La forma lingüística de las ecuaciones es una oración afirmativa. Una oración de esta especie contiene como sentido un pensamiento —o pretende al menos contenerlo— y este pensamiento es en general verdadero o falso; es decir, tiene un valor de verdad que debe ser concebido como la denotación de la oración, tal como el número 4 es la denotación de la expresión “2+2” o como “Londres” es la denotación de la capital de Inglaterra. (p. 33)
En otras palabras, cuando el individuo asevera algo, es el predicado el que denota algo acerca del sujeto con tal rigurosidad que permite determinar la veracidad o falsedad de la proposición en relación con el mundo.
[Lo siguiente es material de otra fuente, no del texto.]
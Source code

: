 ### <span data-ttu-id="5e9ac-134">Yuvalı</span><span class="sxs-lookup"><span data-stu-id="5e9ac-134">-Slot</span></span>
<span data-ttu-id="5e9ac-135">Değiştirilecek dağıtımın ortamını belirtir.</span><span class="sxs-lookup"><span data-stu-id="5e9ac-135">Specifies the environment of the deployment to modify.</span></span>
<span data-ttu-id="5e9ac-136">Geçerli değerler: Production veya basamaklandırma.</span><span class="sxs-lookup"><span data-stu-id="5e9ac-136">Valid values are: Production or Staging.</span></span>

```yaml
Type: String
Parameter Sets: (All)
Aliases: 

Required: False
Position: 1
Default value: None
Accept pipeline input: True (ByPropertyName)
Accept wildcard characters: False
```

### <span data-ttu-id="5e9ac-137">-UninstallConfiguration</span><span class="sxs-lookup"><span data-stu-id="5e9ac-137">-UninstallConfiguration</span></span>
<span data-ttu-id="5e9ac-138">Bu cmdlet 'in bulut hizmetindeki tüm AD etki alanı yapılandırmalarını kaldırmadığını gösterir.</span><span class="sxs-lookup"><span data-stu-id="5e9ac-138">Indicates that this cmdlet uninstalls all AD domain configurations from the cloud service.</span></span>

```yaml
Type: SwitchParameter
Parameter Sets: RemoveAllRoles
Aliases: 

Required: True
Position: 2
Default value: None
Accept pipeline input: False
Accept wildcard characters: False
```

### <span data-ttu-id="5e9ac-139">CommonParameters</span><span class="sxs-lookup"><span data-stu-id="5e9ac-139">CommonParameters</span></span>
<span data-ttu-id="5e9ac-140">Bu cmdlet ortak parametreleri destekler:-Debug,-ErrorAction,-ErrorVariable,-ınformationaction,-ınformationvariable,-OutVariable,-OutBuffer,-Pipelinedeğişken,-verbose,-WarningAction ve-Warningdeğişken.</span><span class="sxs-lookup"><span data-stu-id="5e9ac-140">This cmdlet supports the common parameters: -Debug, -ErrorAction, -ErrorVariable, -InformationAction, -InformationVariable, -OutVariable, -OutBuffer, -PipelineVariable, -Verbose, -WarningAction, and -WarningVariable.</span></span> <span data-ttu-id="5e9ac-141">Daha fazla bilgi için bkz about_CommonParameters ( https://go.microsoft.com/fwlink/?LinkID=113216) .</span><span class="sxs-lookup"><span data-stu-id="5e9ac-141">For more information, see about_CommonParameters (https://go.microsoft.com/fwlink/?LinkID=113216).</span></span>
Y es el verbo el que media y hace posible una comprensión del valor veritativo de lo que se afirma, convirtiendo la propiedad indicada por el predicado en verdad. Así, entonces, Frege (1973) introduce un nuevo simbolismo, una notación conceptual —un signo de aserción2— que se antepone a los signos proposicionales, lo que le permite “ser verdadera”. Asimismo, este filósofo-matemático introdujo su distinción “sentido-referencia”, a partir de la cual la noción de contenido juzgable de una expresión (una oración) quedó reemplazada por la idea de nombre complejo, y este último, por ser un nombre, tiene también tanto un sentido como una referencia. Precisamente, decir que una oración (nombre complejo) tiene tanto un sentido como una referencia es afirmar que posee un contenido juzgable.
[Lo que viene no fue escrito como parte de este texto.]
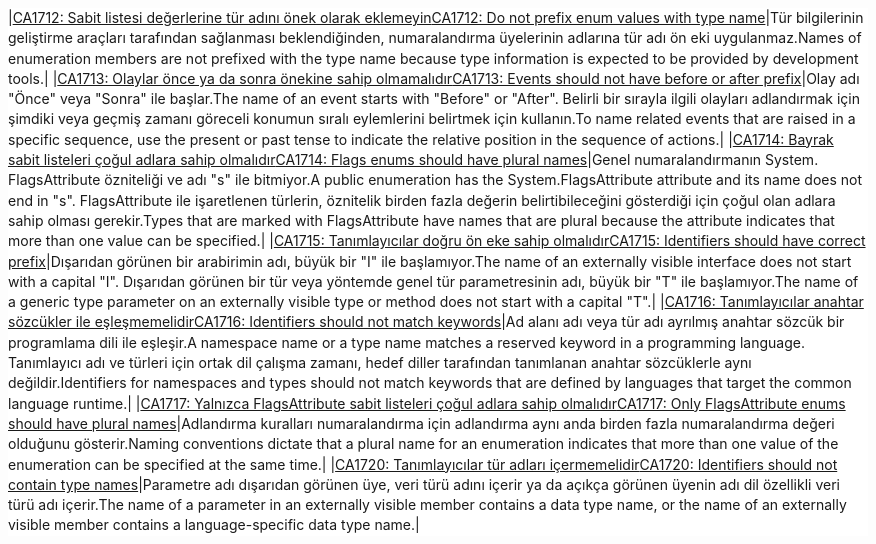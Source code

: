 |[<span data-ttu-id="e0aef-121">CA1712: Sabit listesi değerlerine tür adını önek olarak eklemeyin</span><span class="sxs-lookup"><span data-stu-id="e0aef-121">CA1712: Do not prefix enum values with type name</span></span>](ca1712.md)|<span data-ttu-id="e0aef-122">Tür bilgilerinin geliştirme araçları tarafından sağlanması beklendiğinden, numaralandırma üyelerinin adlarına tür adı ön eki uygulanmaz.</span><span class="sxs-lookup"><span data-stu-id="e0aef-122">Names of enumeration members are not prefixed with the type name because type information is expected to be provided by development tools.</span></span>|
|[<span data-ttu-id="e0aef-123">CA1713: Olaylar önce ya da sonra önekine sahip olmamalıdır</span><span class="sxs-lookup"><span data-stu-id="e0aef-123">CA1713: Events should not have before or after prefix</span></span>](ca1713.md)|<span data-ttu-id="e0aef-124">Olay adı "Önce" veya "Sonra" ile başlar.</span><span class="sxs-lookup"><span data-stu-id="e0aef-124">The name of an event starts with "Before" or "After".</span></span> <span data-ttu-id="e0aef-125">Belirli bir sırayla ilgili olayları adlandırmak için şimdiki veya geçmiş zamanı göreceli konumun sıralı eylemlerini belirtmek için kullanın.</span><span class="sxs-lookup"><span data-stu-id="e0aef-125">To name related events that are raised in a specific sequence, use the present or past tense to indicate the relative position in the sequence of actions.</span></span>|
|[<span data-ttu-id="e0aef-126">CA1714: Bayrak sabit listeleri çoğul adlara sahip olmalıdır</span><span class="sxs-lookup"><span data-stu-id="e0aef-126">CA1714: Flags enums should have plural names</span></span>](ca1714.md)|<span data-ttu-id="e0aef-127">Genel numaralandırmanın System. FlagsAttribute özniteliği ve adı "s" ile bitmiyor.</span><span class="sxs-lookup"><span data-stu-id="e0aef-127">A public enumeration has the System.FlagsAttribute attribute and its name does not end in "s".</span></span> <span data-ttu-id="e0aef-128">FlagsAttribute ile işaretlenen türlerin, öznitelik birden fazla değerin belirtibileceğini gösterdiği için çoğul olan adlara sahip olması gerekir.</span><span class="sxs-lookup"><span data-stu-id="e0aef-128">Types that are marked with FlagsAttribute have names that are plural because the attribute indicates that more than one value can be specified.</span></span>|
|[<span data-ttu-id="e0aef-129">CA1715: Tanımlayıcılar doğru ön eke sahip olmalıdır</span><span class="sxs-lookup"><span data-stu-id="e0aef-129">CA1715: Identifiers should have correct prefix</span></span>](ca1715.md)|<span data-ttu-id="e0aef-130">Dışarıdan görünen bir arabirimin adı, büyük bir "I" ile başlamıyor.</span><span class="sxs-lookup"><span data-stu-id="e0aef-130">The name of an externally visible interface does not start with a capital "I".</span></span>  <span data-ttu-id="e0aef-131">Dışarıdan görünen bir tür veya yöntemde genel tür parametresinin adı, büyük bir "T" ile başlamıyor.</span><span class="sxs-lookup"><span data-stu-id="e0aef-131">The name of a generic type parameter on an externally visible type or method does not start with a capital "T".</span></span>|
|[<span data-ttu-id="e0aef-132">CA1716: Tanımlayıcılar anahtar sözcükler ile eşleşmemelidir</span><span class="sxs-lookup"><span data-stu-id="e0aef-132">CA1716: Identifiers should not match keywords</span></span>](ca1716.md)|<span data-ttu-id="e0aef-133">Ad alanı adı veya tür adı ayrılmış anahtar sözcük bir programlama dili ile eşleşir.</span><span class="sxs-lookup"><span data-stu-id="e0aef-133">A namespace name or a type name matches a reserved keyword in a programming language.</span></span> <span data-ttu-id="e0aef-134">Tanımlayıcı adı ve türleri için ortak dil çalışma zamanı, hedef diller tarafından tanımlanan anahtar sözcüklerle aynı değildir.</span><span class="sxs-lookup"><span data-stu-id="e0aef-134">Identifiers for namespaces and types should not match keywords that are defined by languages that target the common language runtime.</span></span>|
|[<span data-ttu-id="e0aef-135">CA1717: Yalnızca FlagsAttribute sabit listeleri çoğul adlara sahip olmalıdır</span><span class="sxs-lookup"><span data-stu-id="e0aef-135">CA1717: Only FlagsAttribute enums should have plural names</span></span>](ca1717.md)|<span data-ttu-id="e0aef-136">Adlandırma kuralları numaralandırma için adlandırma aynı anda birden fazla numaralandırma değeri olduğunu gösterir.</span><span class="sxs-lookup"><span data-stu-id="e0aef-136">Naming conventions dictate that a plural name for an enumeration indicates that more than one value of the enumeration can be specified at the same time.</span></span>|
|[<span data-ttu-id="e0aef-137">CA1720: Tanımlayıcılar tür adları içermemelidir</span><span class="sxs-lookup"><span data-stu-id="e0aef-137">CA1720: Identifiers should not contain type names</span></span>](ca1720.md)|<span data-ttu-id="e0aef-138">Parametre adı dışarıdan görünen üye, veri türü adını içerir ya da açıkça görünen üyenin adı dil özellikli veri türü adı içerir.</span><span class="sxs-lookup"><span data-stu-id="e0aef-138">The name of a parameter in an externally visible member contains a data type name, or the name of an externally visible member contains a language-specific data type name.</span></span>|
Del anterior planteamiento derivan varias dificultades. Una de ellas es que no solo los nombres complejos tienen sentido y referencia, sino también las funciones y los nombres. Por consiguiente, el mero par ordenado “sentido-referencia” no basta para esclarecer lo que es el contenido juzgable, puesto que expresiones que carecen de él tienen igualmente ambos atributos. Esta manera de focalizar el análisis de las oraciones afirmativas en el lenguaje ordinario sin determinar sus dimensiones asertivas reconoce que una expresión está determinada por su función dentro de la proposición y, por ende, se ve privilegiada por el contexto configurado.
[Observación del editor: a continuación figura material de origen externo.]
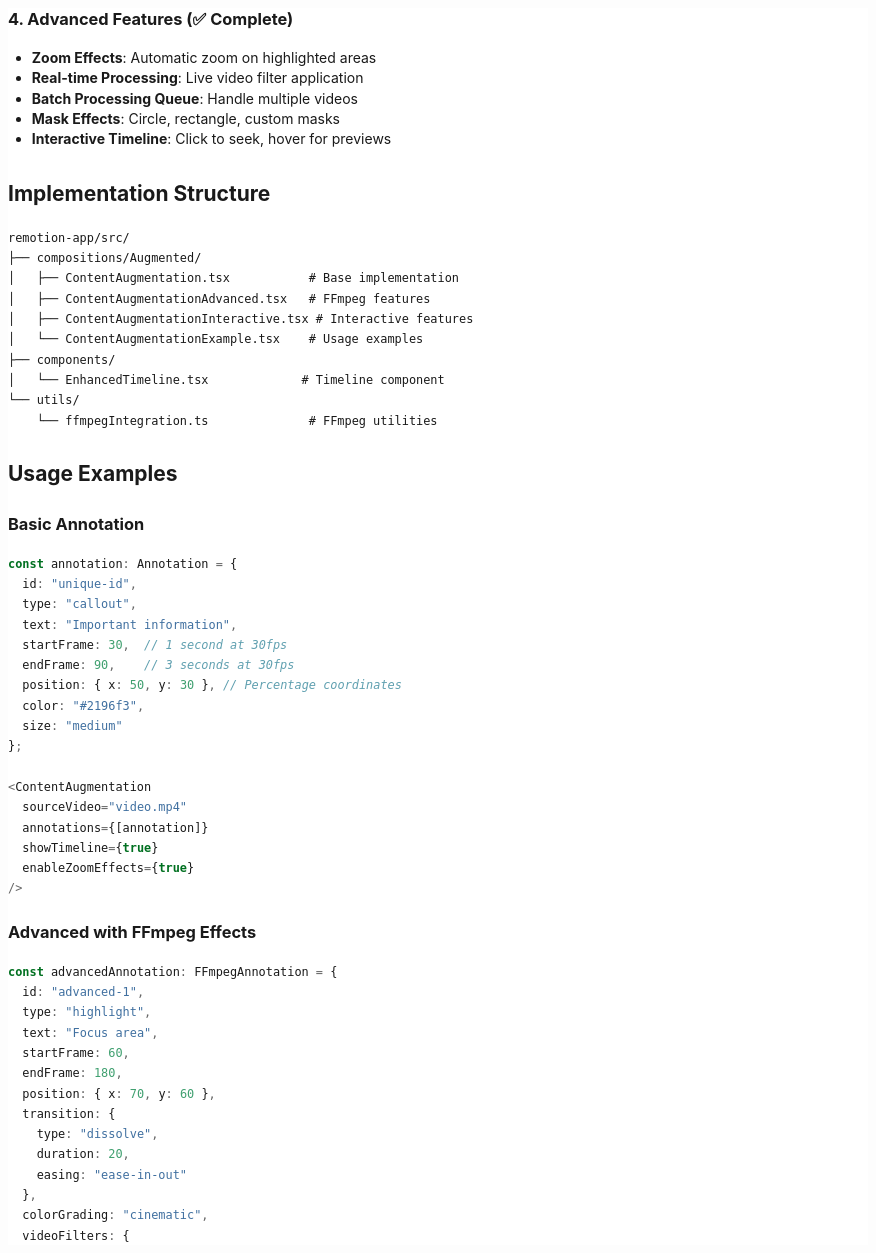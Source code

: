 ### 4. Advanced Features (✅ Complete)

- **Zoom Effects**: Automatic zoom on highlighted areas
- **Real-time Processing**: Live video filter application
- **Batch Processing Queue**: Handle multiple videos
- **Mask Effects**: Circle, rectangle, custom masks
- **Interactive Timeline**: Click to seek, hover for previews

## Implementation Structure

```
remotion-app/src/
├── compositions/Augmented/
│   ├── ContentAugmentation.tsx           # Base implementation
│   ├── ContentAugmentationAdvanced.tsx   # FFmpeg features
│   ├── ContentAugmentationInteractive.tsx # Interactive features
│   └── ContentAugmentationExample.tsx    # Usage examples
├── components/
│   └── EnhancedTimeline.tsx             # Timeline component
└── utils/
    └── ffmpegIntegration.ts              # FFmpeg utilities
```

## Usage Examples

### Basic Annotation

```typescript
const annotation: Annotation = {
  id: "unique-id",
  type: "callout",
  text: "Important information",
  startFrame: 30,  // 1 second at 30fps
  endFrame: 90,    // 3 seconds at 30fps
  position: { x: 50, y: 30 }, // Percentage coordinates
  color: "#2196f3",
  size: "medium"
};

<ContentAugmentation
  sourceVideo="video.mp4"
  annotations={[annotation]}
  showTimeline={true}
  enableZoomEffects={true}
/>
```

### Advanced with FFmpeg Effects

```typescript
const advancedAnnotation: FFmpegAnnotation = {
  id: "advanced-1",
  type: "highlight",
  text: "Focus area",
  startFrame: 60,
  endFrame: 180,
  position: { x: 70, y: 60 },
  transition: {
    type: "dissolve",
    duration: 20,
    easing: "ease-in-out"
  },
  colorGrading: "cinematic",
  videoFilters: {
```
Es este el resultado de la respuesta que dio Gottlob Frege a una carta de Bertrand Russell donde explicaba la contradicción acerca de los predicados. Este último filósofo cuestionaba la veracidad de la expresión “un predicado es un predicado de sí mismo”, para así identificar la necesidad de evadir la paradoja a la que nos lleva el modo de determinación de un enunciado o el sentido de la expresión. Frege responde a Russell diciendo que de manera particular una noción es un predicado de su propia extensión; es decir, Frege recae sobre el concepto de función como criterio de análisis de sentido.
Las frases tienen valor en la medida en que su función es el resultado de reconocer que su significado es el sentido y sus expresiones relacionales: toda expresión tiene significado en la medida en que su sentido posibilita relaciones, es decir, contribuye al fortalecimiento y ampliación del espacio comunicativo. Esta comprensión de la función sugiere que el sentido de una expresión permite a su vez una transición de lo privado a lo público, e igualmente es posible afirmar en primera instancia que el lenguaje, además de describir la realidad para los individuos, construye realidades desde el sentido y el significado como condiciones necesarias para su entendimiento.
A pesar de las críticas contemporáneas a los alcances teóricos y prácticos del sistema lógico propuesto por Frege —especialmente las de Wittgenstein, que cuestionó y rechazó el uso del verbo como criterio para la veracidad de un enunciado—, es necesario rescatar la sustitución del par “sujeto-predicado” por el de “argumento-función”, ya que sitúa la veracidad de un enunciado en sus relaciones con otros enunciados.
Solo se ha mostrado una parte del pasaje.